Perebutan kekuasaan yang berlangsung di Korea Selatan pekan lalu punya banyak elemen dan alur cerita yang cocok untuk membuat drama Korea terlaris. Kali ini, dramanya tentang cara kerja demokrasi liberal sejati dalam melindungi masyarakat.
Berikut sinopsisnya: Seorang presiden yang tidak populer, yang berusaha keras mempertahankan kekuasaannya, mengirim pasukan militer ke jalan-jalan di Seoul. Para anggota parlemen segera merespons tindakan sang presiden. Mayoritas mereka menolak darurat militer yang telah diumumkan. Sementara itu, ribuan orang berkumpul di luar gedung parlemen, menentang jam malam. Mereka juga berhadapan dengan tentara bersenjata lengkap dan tank, yang hanya memberi jalan bagi beberapa anggota parlemen untuk berkumpul dan melakukan pekerjaan mereka.
Drama politik nyata ini, yang terjadi pada 3 Desember malam, berlangsung singkat dan berakhir manis. Ceritanya tidak seperti drama Korea yang biasa dibuat untuk TV, yang dapat berlangsung berjilid-jilid.
Tidak hanya darurat militer yang dicabut, partai-partai oposisi di parlemen sekarang bergerak untuk memakzulkan Presiden Yoon Suk-yeol. Tetapi upaya yang terakhir ini lebih merupakan epilog. Klimaks drama ini sudah terjadi ketika presiden mencabut darurat militer hanya beberapa jam setelah mengumumkannya. Persis kisah klasik tentang kebaikan yang mengalahkan kejahatan. Tidak ada lagi akhir cerita yang lebih bahagia dibandingkan ini.
Kisah nyata, dan pelajaran nyata bagi orang Korea serta seluruh masyarakat dunia, adalah bahwa demokrasi cukup tangguh untuk mengalahkan presiden yang menggunakan kekuatan senjata demi memperpanjang masa jabatannya, padahal ia tidak diinginkan.

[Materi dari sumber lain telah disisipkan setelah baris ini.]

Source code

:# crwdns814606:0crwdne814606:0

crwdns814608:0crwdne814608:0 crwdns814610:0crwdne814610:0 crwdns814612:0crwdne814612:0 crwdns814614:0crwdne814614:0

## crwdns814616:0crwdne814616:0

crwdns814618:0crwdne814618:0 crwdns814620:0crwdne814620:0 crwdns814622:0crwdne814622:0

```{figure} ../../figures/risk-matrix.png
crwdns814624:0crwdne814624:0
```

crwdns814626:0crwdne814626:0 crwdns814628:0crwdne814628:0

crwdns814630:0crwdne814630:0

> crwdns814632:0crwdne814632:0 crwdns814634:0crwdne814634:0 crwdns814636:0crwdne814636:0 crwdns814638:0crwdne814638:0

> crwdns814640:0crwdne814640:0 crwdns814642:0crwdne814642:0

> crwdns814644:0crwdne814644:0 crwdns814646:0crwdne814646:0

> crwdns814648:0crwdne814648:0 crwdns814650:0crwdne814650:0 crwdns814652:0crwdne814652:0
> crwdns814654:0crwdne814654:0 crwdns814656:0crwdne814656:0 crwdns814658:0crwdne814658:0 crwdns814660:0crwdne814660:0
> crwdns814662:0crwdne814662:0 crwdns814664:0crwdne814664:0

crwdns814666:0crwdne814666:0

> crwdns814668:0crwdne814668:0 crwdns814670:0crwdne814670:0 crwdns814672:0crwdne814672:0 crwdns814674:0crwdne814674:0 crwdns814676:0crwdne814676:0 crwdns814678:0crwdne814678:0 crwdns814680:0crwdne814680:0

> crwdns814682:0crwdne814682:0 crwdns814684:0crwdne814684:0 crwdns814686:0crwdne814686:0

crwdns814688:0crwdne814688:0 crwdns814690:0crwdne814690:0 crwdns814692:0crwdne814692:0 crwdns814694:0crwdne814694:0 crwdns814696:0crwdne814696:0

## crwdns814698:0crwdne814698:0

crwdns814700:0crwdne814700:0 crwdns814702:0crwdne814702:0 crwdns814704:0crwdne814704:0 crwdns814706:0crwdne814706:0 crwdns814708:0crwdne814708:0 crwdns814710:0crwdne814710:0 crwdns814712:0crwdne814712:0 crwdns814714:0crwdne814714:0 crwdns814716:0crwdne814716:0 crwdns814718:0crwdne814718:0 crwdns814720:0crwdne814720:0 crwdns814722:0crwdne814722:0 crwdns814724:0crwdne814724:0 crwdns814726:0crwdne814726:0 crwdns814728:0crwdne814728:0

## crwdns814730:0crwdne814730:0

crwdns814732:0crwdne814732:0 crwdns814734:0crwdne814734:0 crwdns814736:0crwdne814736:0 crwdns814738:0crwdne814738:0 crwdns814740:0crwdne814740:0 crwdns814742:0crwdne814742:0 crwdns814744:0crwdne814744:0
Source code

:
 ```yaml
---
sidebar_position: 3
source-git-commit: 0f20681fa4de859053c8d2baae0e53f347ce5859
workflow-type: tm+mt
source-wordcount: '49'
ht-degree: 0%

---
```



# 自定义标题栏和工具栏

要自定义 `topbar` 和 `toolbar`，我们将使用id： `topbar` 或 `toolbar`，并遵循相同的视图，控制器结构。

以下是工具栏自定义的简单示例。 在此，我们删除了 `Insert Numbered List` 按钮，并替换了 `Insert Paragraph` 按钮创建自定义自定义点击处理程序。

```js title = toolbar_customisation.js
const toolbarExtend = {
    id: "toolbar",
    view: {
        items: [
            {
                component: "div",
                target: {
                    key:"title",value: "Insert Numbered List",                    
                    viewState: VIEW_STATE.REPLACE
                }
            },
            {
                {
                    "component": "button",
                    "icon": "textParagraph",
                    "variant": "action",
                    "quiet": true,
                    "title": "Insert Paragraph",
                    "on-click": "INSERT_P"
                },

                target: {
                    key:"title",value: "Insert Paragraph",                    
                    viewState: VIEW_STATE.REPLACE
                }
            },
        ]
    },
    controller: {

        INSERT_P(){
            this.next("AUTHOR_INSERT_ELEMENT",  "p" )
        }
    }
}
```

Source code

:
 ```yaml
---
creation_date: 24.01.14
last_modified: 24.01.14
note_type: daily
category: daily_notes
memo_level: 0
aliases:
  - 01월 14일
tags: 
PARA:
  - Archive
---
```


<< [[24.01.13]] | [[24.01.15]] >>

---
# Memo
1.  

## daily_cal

Sesungguhnya kata demokrasi memang berarti keinginan rakyat,
Demokrasi bertahan karena rakyat Korea menginginkan dan memperjuangkannya. Cerita di Korea berlawanan dengan tren yang terlihat di belahan dunia lain, yang menunjukkan bahwa demokrasi, yang mapan maupun yang tidak begitu mapan, justru bergerak menuju otoritarianisme. Dan di negara-negara itu, orang-orang secara pasif menerima nasib mereka, alih-alih berjuang untuk mempertahankan demokrasi yang sudah ada.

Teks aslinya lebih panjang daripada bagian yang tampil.